A guy and a girl can be just friends, but at one point or another, they will fall for each other…Maybe temporarily, maybe at the wrong time, maybe too late, or maybe forever.
-Dave Matthews Band
Apparently. Far out, sometimes I hate being a girl. I hate having to limit myself simply because of who I am. Often times I wish I was a guy. In some ways things would be so much easier. Because in a society where I’ve always seen woman as equal to men, I’m thinking we’re not. Or maybe we are equal, but some are mire equal than others.
Everywhere you’ve got all those songs, movies and quotes declaring that people don’t want to be ‘just friends’ they want more. In all honesty I just want friendship. Why is that so difficult? Or rather why is it so easy to be friends with him but so wrong? How and why is it wrong? If I were a guy or he were a girl it would be fine. But we’re not and now I’ve got to deal with the reality.
I hate that he has the best of both worlds and here I am, struggling to be the bigger person in my mission to cut him loose. Still, I am failing miserably. He is just too friendly, too caring and too much fun. I can be sitting on my bed like I am now, devising ways and reasons for which he and I can’t be friends but then I’ll be out and he’ll come gallivanting up to me and I’m left wondering how the heck this is even going to be possible.
There are times when I think about the future and when he has a wife. Simply because I’m a girl and he’s a guy we won’t be friends anymore.
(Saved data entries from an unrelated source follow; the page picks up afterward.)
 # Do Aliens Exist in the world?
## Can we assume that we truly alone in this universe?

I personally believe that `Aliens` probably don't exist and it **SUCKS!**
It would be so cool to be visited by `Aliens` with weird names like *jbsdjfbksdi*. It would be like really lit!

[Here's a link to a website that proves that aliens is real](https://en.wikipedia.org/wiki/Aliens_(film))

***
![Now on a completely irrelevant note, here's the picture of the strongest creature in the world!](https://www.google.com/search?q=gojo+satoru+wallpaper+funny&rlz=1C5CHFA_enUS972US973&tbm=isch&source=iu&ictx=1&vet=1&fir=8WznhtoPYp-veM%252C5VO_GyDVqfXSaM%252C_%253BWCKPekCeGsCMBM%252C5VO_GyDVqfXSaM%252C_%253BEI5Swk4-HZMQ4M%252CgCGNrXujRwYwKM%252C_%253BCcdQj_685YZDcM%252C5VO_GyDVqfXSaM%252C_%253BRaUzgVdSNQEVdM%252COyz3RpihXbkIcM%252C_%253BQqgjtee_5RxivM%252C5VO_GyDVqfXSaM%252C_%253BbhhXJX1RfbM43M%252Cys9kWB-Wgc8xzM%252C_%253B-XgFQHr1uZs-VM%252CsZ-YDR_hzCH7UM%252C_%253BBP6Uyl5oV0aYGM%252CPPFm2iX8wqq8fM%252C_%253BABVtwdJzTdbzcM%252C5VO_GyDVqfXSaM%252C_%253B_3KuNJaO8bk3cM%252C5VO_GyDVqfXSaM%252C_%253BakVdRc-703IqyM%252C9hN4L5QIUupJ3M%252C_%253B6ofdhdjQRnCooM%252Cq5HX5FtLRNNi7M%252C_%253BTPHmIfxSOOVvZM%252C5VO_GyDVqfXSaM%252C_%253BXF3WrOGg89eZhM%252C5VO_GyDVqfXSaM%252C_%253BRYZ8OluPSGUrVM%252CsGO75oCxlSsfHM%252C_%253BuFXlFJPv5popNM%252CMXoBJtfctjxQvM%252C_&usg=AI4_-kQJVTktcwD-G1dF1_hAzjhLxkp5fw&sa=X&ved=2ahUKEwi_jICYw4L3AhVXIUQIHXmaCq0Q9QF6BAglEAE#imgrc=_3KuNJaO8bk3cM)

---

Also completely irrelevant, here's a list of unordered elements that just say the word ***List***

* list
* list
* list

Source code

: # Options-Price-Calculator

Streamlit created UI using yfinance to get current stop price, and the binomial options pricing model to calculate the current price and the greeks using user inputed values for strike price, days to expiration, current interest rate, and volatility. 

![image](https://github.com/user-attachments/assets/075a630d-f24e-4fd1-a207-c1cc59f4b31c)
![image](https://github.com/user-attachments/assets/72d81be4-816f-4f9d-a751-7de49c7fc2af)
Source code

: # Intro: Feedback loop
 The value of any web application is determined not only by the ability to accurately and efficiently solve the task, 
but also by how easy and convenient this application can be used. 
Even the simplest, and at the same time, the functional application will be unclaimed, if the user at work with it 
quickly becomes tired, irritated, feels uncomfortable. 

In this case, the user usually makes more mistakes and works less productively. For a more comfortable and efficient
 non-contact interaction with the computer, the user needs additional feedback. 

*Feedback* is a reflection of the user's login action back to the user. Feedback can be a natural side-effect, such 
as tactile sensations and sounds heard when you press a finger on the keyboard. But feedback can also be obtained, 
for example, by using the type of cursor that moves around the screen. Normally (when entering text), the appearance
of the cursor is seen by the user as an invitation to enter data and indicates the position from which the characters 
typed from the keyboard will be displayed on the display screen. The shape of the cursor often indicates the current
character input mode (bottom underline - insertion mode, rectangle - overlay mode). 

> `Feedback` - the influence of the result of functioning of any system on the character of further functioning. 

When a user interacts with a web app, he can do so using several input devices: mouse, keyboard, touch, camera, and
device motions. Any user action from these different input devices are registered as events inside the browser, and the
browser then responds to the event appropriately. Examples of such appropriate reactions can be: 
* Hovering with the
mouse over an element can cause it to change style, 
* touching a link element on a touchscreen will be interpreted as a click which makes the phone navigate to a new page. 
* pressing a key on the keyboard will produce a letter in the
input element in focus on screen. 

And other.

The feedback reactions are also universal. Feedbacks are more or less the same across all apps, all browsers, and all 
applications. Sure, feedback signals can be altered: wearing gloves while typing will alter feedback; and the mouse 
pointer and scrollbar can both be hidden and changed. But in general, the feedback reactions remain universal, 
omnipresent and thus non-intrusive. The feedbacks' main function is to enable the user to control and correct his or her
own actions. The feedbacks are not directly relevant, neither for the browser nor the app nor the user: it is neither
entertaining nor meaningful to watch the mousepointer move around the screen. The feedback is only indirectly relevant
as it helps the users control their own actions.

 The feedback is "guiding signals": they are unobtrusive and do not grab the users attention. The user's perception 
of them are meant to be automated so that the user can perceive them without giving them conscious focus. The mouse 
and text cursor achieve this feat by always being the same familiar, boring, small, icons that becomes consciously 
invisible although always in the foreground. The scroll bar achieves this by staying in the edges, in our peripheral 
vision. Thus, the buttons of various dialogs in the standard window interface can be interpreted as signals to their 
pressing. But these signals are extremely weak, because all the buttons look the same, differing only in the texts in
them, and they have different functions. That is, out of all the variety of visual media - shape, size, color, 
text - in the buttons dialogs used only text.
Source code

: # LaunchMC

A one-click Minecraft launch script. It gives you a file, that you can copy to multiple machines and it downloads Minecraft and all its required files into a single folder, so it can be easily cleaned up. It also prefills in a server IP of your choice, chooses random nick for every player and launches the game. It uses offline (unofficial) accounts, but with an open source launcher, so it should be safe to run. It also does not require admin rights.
It just isn’t right and seriously, I’m going to be truly sad. But that’s the way life is and we need to accept it.
Then that gets me thinking, we’re still young! We’re just kids, it’s only fun, all that separation can wait for the future, when it really needs to. Then I wonder if our friendship and time is really worth it, if it’s going to evaporate in the fast approaching future.
I’m seriously confused at the moment and I know I haven’t been giving it enough thought. Even though he seems to think it’s fine, my parents think it’s not. He has a girlfriend so I need to leave him alone. What do I do? And how do I make him leave me alone? How do I come to the point where I sacrifice my own desires of friendship for him?
At the moment I hate being the girl caught in the middle. Serious, don’t you just wish you were a guy sometimes? And since we can’t change that… what are we meant to do? If you know, please tell me or point me in the right direction.